The IKB build is probably the most complex KB update-and-rebuild operation currently undertaken at Cycorp. Essentially it involves taking a slice of a continuously-revised Knowledge Base, and running a series of cleanup operations to insure that there are no seams showing from the numerous editings that occur when the IKB is extracted. It cannot be emphasized enough to those working on IKB related projects:
The (isa ?X IKBConstant) tag determines, and is the only thing that determines, what does or doesn't get included in the IKB. If you want a constant you are creating to be included in the IKB, it must be tagged in this way, using either IKBConstant itself, or a #$CycKBSubsetCollection that is a known spec of IKBConstant.

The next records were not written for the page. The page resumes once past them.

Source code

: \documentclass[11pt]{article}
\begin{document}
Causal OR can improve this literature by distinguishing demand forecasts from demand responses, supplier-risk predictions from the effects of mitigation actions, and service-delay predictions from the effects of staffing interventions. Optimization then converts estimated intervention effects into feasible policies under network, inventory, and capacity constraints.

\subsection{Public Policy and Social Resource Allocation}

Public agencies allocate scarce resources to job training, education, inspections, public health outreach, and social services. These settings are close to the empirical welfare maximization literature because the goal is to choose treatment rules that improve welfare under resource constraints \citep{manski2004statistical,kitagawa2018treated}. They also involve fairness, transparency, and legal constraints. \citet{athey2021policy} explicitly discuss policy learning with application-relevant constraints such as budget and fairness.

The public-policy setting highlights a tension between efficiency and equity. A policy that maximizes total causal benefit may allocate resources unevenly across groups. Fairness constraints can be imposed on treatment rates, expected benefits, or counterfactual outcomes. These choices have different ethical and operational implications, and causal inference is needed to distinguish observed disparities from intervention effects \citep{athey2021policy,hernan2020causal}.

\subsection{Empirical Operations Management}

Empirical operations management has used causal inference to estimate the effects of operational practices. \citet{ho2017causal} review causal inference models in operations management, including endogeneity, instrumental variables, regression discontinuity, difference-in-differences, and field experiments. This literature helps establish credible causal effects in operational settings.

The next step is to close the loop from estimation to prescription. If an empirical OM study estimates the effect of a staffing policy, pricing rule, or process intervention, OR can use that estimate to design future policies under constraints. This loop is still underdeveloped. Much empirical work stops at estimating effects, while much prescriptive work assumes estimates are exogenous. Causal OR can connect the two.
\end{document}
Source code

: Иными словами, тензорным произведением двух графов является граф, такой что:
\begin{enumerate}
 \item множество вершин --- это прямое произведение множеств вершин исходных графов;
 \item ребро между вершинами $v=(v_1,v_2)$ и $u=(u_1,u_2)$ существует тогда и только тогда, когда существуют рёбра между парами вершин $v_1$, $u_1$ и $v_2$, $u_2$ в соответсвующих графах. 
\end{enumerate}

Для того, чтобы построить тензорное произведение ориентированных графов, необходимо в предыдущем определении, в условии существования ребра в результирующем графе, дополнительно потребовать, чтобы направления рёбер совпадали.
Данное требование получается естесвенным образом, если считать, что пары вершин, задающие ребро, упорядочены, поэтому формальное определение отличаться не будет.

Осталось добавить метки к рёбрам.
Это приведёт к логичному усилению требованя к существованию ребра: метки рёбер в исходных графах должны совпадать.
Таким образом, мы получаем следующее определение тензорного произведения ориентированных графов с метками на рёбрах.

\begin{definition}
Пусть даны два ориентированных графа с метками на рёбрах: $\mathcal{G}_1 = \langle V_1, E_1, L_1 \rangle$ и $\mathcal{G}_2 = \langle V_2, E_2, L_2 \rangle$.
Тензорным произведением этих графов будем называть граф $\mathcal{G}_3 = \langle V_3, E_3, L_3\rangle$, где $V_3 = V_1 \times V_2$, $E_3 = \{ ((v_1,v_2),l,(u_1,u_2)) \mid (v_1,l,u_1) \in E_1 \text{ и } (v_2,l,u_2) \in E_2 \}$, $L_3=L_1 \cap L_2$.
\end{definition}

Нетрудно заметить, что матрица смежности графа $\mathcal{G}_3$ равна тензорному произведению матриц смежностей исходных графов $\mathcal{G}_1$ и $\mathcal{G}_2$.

The implications of this should be borne in mind: in particular, there are two that are critical. First, if a constant is an IKBConstant, but some term that is referenced in a key piece of its definitional info (isa or genls, say, in the case of a collection) isn't, then it will go into the IKB missing that piece of definitional info. Therefore, you need to make sure that all of the terms needed to define your constant are also IKBConstants. I emphasize this particularly because it is the single biggest source of questions concerning whether or not a constant should be released. If questions of this nature arise, consult your project manager.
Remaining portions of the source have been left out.